The Sault Tribe of Chippewa Indians is the largest federally recognized tribe in Michigan, outnumbering the next largest tribe, the Pokagon Band of Potawatomi Indians, by a scale of about five to one. It was recognized in 1972 with five units in seven counties. In 1979 the tribal council included the Mackinac Band as members, nearly doubling its enrollment. The tribe's revenues from its Kewadin Casinos has enabled it to establish health centers and invest in education for its members.

==Government==
The Sault Tribe operates its own government, with regular elections for chairperson and council members. Council members represent the tribe's five units throughout seven counties in Michigan's Upper Peninsula. Over one half of the tribe's enrolled members reside outside the five units, but vote within those established units. They vote in a unit where they have significant ancestral or historic ties.

In 2012 the politician Aaron A. Payment was elected chairman by the largest majority in the tribe's modern history. He had first been elected to the Tribal Council in 1996. He was elected as chairman in 2004, defeating a 17-year incumbent. In 2008 he lost his race for re-election to Joe Eitrem, but was re-elected in 2012, 2016 and 2020.

The tribe operates its own police department and tribal court.

==History==

For hundreds of years preceding modern European contact, the Sault (Soo) Band ancestors were part of the large Lake Superior Band of Chippewa Indians. The Ojibwe (known as Chippewa in the United States) were known to have migrated over centuries from the Atlantic Coast. They historically spoke the Ojibwe language, one of numerous Algonquian languages.

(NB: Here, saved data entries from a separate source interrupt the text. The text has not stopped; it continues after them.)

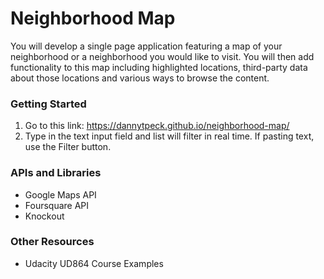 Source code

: # Neighborhood Map
You will develop a single page application featuring a map of your neighborhood or a neighborhood you would like to visit. You will then add functionality to this map including highlighted locations, third-party data about those locations and various ways to browse the content.

### Getting Started
1. Go to this link: https://dannytpeck.github.io/neighborhood-map/
2. Type in the text input field and list will filter in real time. If pasting text, use the Filter button.

### APIs and Libraries
* Google Maps API
* Foursquare API
* Knockout

### Other Resources
* Udacity UD864 Course Examples
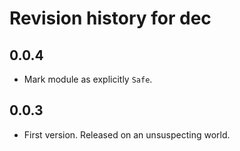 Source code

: # Revision history for dec

## 0.0.4

- Mark module as explicitly `Safe`.

## 0.0.3

- First version. Released on an unsuspecting world.
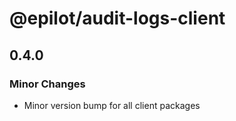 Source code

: # @epilot/audit-logs-client

## 0.4.0

### Minor Changes

- Minor version bump for all client packages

Chiefs whose signatories identified them as members of the Sault (Soo) Band and other bands were among those in the region signing treaties with the United States in 1820. Ancestors of the tribe are believed to have lived in the Great Lakes region since about 1200CE. They were part of a wide trading network.

The modern Sault Tribe is descended from Ojibwe ancestors who lived on Sugar Island in the St. Mary's River between the U.S. state of Michigan and the Canadian province of Ontario, and in the area.

The Sault Tribe gained federal recognition by the United States Commissioner of Indian Affairs on September 7, 1972. The tribe did not have a historic reservation from a previous treaty. As part of the process, the federal government took land in trust for the tribe by deed dated May 17, 1973, and approved by the Bureau of Indian Affairs on March 7, 1974.

The Commissioner of Indian Affairs formally declared the trust land to be a reservation for the tribe on February 20, 1975, with notice published in the Federal Register on February 27, 1975. The reservation land is located in both the city of Sault Ste. Marie and in Sugar Island Township, on Sugar Island (Sugar Island part at ) east of the city.

==Enrollment==
Since formal recognition in 1972, the tribe has increased in number of members. It has approximately 40,000 members on its rolls. In the 21st century, many Sault Tribe members live off-reservation in the Upper and Lower Peninsulas of Michigan, about one third live throughout the United States and Canada, and on other continents. At any given time, significant numbers are serving in the military.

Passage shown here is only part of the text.